Abstract

This study aims to analyze the asymmetry between both eyes of the same patient for the early diagnosis of glaucoma. Two imaging modalities, retinal fundus images and optical coherence tomographies (OCTs), have been considered in order to compare their different capabilities for glaucoma detection. From retinal fundus images, the difference between cup/disc ratio and the width of the optic rim has been extracted. Analogously, the thickness of the retinal nerve fiber layer has been measured in spectral-domain optical coherence tomographies. These measurements have been considered as asymmetry characteristics between eyes in the modeling of decision trees and support vector machines for the classification of healthy and glaucoma patients. The main contribution of this work is indeed the use of different classification models with both imaging modalities to jointly exploit the strengths of each of these modalities for the same diagnostic purpose based on the asymmetry characteristics between the eyes of the patient. The results show that the optimized classification models provide better performance with OCT asymmetry features between both eyes (sensitivity 80.9%, specificity 88.2%, precision 66.7%, accuracy 86.5%) than with those extracted from retinographies, although a linear relationship has been found between certain asymmetry features extracted from both imaging modalities.
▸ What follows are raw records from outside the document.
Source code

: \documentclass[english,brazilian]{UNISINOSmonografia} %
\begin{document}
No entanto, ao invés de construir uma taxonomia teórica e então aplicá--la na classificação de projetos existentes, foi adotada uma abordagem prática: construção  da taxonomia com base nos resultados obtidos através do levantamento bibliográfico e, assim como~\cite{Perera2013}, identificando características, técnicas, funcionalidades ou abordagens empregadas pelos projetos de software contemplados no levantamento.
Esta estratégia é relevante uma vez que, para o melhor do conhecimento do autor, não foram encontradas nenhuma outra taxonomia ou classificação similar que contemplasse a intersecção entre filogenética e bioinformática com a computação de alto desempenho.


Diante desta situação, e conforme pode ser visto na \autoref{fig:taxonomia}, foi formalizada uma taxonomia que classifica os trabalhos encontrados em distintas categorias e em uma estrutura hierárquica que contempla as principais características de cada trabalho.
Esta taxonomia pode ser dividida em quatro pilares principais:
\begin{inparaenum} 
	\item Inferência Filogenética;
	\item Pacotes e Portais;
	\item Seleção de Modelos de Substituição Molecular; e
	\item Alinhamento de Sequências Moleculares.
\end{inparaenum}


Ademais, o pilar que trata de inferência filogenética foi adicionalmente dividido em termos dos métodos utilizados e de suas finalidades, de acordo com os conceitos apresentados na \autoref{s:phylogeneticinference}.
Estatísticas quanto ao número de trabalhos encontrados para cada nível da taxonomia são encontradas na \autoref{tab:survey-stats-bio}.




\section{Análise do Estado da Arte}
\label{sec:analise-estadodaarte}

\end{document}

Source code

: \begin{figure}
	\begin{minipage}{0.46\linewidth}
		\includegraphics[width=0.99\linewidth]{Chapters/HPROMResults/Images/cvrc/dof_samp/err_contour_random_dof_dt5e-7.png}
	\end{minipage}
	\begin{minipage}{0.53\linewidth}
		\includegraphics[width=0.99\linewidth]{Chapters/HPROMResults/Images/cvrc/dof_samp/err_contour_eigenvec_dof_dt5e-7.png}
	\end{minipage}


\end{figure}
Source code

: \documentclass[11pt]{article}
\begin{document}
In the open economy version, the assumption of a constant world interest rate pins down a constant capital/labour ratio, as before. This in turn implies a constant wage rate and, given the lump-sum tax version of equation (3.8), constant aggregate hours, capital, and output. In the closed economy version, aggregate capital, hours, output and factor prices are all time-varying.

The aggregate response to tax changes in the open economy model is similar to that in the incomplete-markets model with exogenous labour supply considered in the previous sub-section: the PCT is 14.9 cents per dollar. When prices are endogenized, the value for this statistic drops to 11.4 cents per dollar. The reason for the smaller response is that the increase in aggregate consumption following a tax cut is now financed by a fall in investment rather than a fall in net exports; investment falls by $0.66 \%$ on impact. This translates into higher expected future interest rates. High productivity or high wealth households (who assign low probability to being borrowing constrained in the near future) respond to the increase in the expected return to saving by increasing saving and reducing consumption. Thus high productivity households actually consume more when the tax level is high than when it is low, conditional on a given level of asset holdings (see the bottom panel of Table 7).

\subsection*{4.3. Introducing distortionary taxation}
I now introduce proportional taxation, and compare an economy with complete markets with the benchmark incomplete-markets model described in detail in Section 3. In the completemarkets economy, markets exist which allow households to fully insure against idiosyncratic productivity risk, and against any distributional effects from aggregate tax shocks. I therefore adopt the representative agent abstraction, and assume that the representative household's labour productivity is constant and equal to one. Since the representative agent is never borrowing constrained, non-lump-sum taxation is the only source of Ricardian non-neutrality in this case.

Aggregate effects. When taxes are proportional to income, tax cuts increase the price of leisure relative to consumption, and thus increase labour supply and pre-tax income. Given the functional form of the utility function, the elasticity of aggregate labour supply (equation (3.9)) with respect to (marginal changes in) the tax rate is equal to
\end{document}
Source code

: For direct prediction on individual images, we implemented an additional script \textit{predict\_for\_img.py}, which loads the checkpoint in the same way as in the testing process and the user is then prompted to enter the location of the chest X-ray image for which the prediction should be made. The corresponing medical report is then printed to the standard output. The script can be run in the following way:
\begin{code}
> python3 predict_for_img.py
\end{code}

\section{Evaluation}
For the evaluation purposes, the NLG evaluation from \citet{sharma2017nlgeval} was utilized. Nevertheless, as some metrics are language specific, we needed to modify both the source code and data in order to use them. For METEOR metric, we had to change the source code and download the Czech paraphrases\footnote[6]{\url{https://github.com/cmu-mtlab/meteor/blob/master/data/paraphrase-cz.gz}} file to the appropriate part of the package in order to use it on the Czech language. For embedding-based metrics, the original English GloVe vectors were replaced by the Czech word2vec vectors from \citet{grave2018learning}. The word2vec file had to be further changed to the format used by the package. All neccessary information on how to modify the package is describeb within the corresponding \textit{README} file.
Therefore, the resulting performance of the models based on asymmetry features proves their ability to differentiate healthy from glaucoma patients using those metrics. Models trained from fundus characteristics are a useful option as a glaucoma screening method in the healthy population, although with lower performance than those trained from the thickness of the peripapillary retinal nerve fiber layer. In both imaging modalities, the asymmetry of morphological characteristics can be used as a glaucoma indicator, as detailed in this work.